South Mountain Freeway should be ready 3 years ahead of schedule for $122M less
Mar 2, 2016, 12:10 PM | Updated: Jun 13, 2022, 11:07 am

(ADOT)
(ADOT)
PHOENIX — A Phoenix-area freeway that took years to be approved, could be finished early for over $100 million less than previously expected.
The Arizona Department of Transportation announced recently the highly contested Loop 202 South Mountain Freeway extension would be completed in 2019, three years earlier than originally projected.
The partnership between the state highway agency and the project team Connect 202 helped speed things along, ADOT Director John Halikowski said in a release. The project’s early date would save about $122 million.
The 22 miles connecting the east and west sides of the Valley will be constructed and maintained by Connect 202 for 30 years after completion.
The project will include a 15-foot-wide multi-use trail along the existing Pecos Road alignment from 40th Street to 17th Avenue.
The federal government gave final approval for the nearly $2 billion loop extension in March 2015.
Getting the freeway built has been a source of some frustration, particularly for many residents whose homes stood in the path of the extension.

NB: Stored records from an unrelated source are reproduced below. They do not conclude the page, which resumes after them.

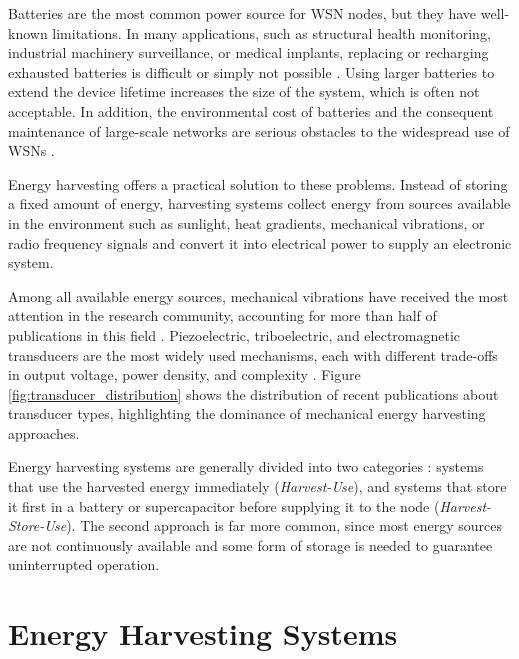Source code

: Batteries are the most common power source for WSN nodes, 
but they have well-known limitations. In many applications, such as structural health monitoring, industrial 
machinery surveillance, or medical implants, replacing or 
recharging exhausted batteries is difficult or simply not
possible \cite{grossiEnergyHarvestingStrategies2021}. Using 
larger batteries to extend the device lifetime increases the 
size of the system, which is often not acceptable. In 
addition, the environmental cost of batteries and the consequent 
maintenance of large-scale networks are serious 
obstacles to the widespread use of WSNs 
\cite{leonavilaEnergyHarvestingTechniques2025}.

Energy harvesting offers a practical solution to these 
problems. Instead of storing a fixed amount of energy, 
harvesting systems collect energy from sources available in 
the environment such as sunlight, heat gradients, mechanical 
vibrations, or radio frequency signals and convert it 
into electrical power to supply an electronic system.

Among all available energy sources, mechanical vibrations 
have received the most attention in the research community, 
accounting for more than half of publications in this field 
\cite{leonavilaEnergyHarvestingTechniques2025}. 
Piezoelectric, triboelectric, and electromagnetic transducers 
are the most widely used mechanisms, each with different 
trade-offs in output voltage, power density, and complexity 
\cite{roundyStudyLowLevel2003a, 
grossiEnergyHarvestingStrategies2021}.
Figure \ref{fig:transducer_distribution} shows the 
distribution of recent publications about transducer types, 
highlighting the dominance of mechanical energy harvesting 
approaches.




Energy harvesting systems are generally divided into two 
categories \cite{grossiEnergyHarvestingStrategies2021}: 
systems that use the harvested energy immediately 
(\emph{Harvest-Use}), and systems that store it first in a 
battery or supercapacitor before supplying it to the node 
(\emph{Harvest-Store-Use}). The second approach is far more 
common, since most energy sources are not continuously 
available and some form of storage is needed to guarantee 
uninterrupted operation.


\section{Energy Harvesting Systems}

ADOT spent just about 20 years buying up properties — houses, businesses and industrial sites — in the southeast Valley for the expansion.
At least two groups filed lawsuits to block the freeway.
In May 2015, a advocacy group sued to halt the plan. In July of that year, the Gila River Indian Community also went to court, citing the loop would desecrate sacred ground.
Homeowners had begun receiving letters from ADOT in October of 2014 notifying them of potential right-of-way issues. Those homes were in the Ahwatukee and Laveen sections of Phoenix, along Pecos Road between 40th Street west to 17th Avenue and around Elliot Road north to Baseline Road.
Homes began coming down in late August 2015.